L'initiative de l'entretien avec Mme Pelosi est née d'un souhait commun, ont indiqué ses services à l'AFP.

Les déclarations du président Trump faites mardi soir lui ont valu une volée de critiques de la part d’élus démocrates et d'associations de lutte contre l'antisémitisme. Selon ces dernières, ses propos rappellent le stéréotype sur la double allégeance supposée des juifs, qui ne seraient pas loyaux envers le pays où ils vivent.

Dans un communiqué publié mercredi, le Centre Simon-Wiesenthal, une ONG qui lutte contre le racisme et l'antisémitisme, a affirmé que les présidents des deux partis avaient été des alliés d'Israël.

Un soutien bipartisan est absolument essentiel au bien-être et à la sécurité futurs de l'État juif.

Extrait d'un communiqué du Centre Simon-Wiesenthal

Dire le contraire et ne pouvoir compter que sur un seul parti – particulièrement en ces temps turbulents de haine et d'antisémitisme accrus – affaiblit et divise la communauté juive la plus importante de la diaspora, ont déclaré le rabbin Marvin Hier, fondateur et président du Centre, et le rabbin Abraham Cooper, doyen associé du Centre.

Le président ne dit pas clairement envers qui les juifs seraient "déloyaux", mais les accusations de déloyauté sont utilisées depuis longtemps contre les juifs, avait pour sa part tweeté la veille Jonathan Greenblatt, président de la Ligue antidiffamation, puissante organisation de lutte contre l’antisémitisme.

Donald Trump n’a pas le droit de dire aux juifs américains ce qui est le mieux pour eux et d’exiger leur loyauté, avait estimé aussi Halie Soifer, directrice du Jewish Democratic Council for America.

Il n'est pas surprenant que les attaques racistes et malhonnêtes du président à l'endroit des femmes progressistes de couleur au Congrès se soient maintenant transformées en calomnies contre les juifs, avait pour sa part affirmé Logan Bayroff, du groupe libéral pro-israélien J Street. Il est dangereux et honteux que le président Trump attaque la majeure partie de la communauté américaine de religion juive comme n'étant pas intelligente et loyale.
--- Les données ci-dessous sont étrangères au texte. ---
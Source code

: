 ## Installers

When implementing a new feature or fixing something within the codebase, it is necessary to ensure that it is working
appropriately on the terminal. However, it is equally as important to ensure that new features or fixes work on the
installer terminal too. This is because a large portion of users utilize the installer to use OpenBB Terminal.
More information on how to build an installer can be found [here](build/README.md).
Le sénateur Bernie Sanders, candidat à l'investiture démocrate, a pour sa part écrit sur Twitter : Je suis fier d'être juif et je n'ai aucun problème avec le fait de voter démocrate.

Un électorat à conquérir

Traditionnellement, les juifs sont plus enclins à voter pour les démocrates, une tendance confirmée par les sondages récents.

Selon un sondage fait pour Associated Press, 72 % des électeurs juifs ont soutenu les candidats démocrates lors des élections de mi-mandat de 2018. En outre, 74 % ont dit qu'ils désapprouvaient la façon dont Trump gérait sa présidence.

Un sondage du Pew Research Center réalisé en avril révélait que 42 % des Juifs américains estimaient que le président favorisait trop les Israéliens, 6 % pensaient qu'il favorisait trop les Palestiniens et 4  % qu'il trouvait un juste équilibre. Ironiquement, les juifs étaient plus nombreux que les chrétiens à dire que Trump favorisait trop les Israéliens. Seulement 26 % des chrétiens étaient d'accord avec cette affirmation.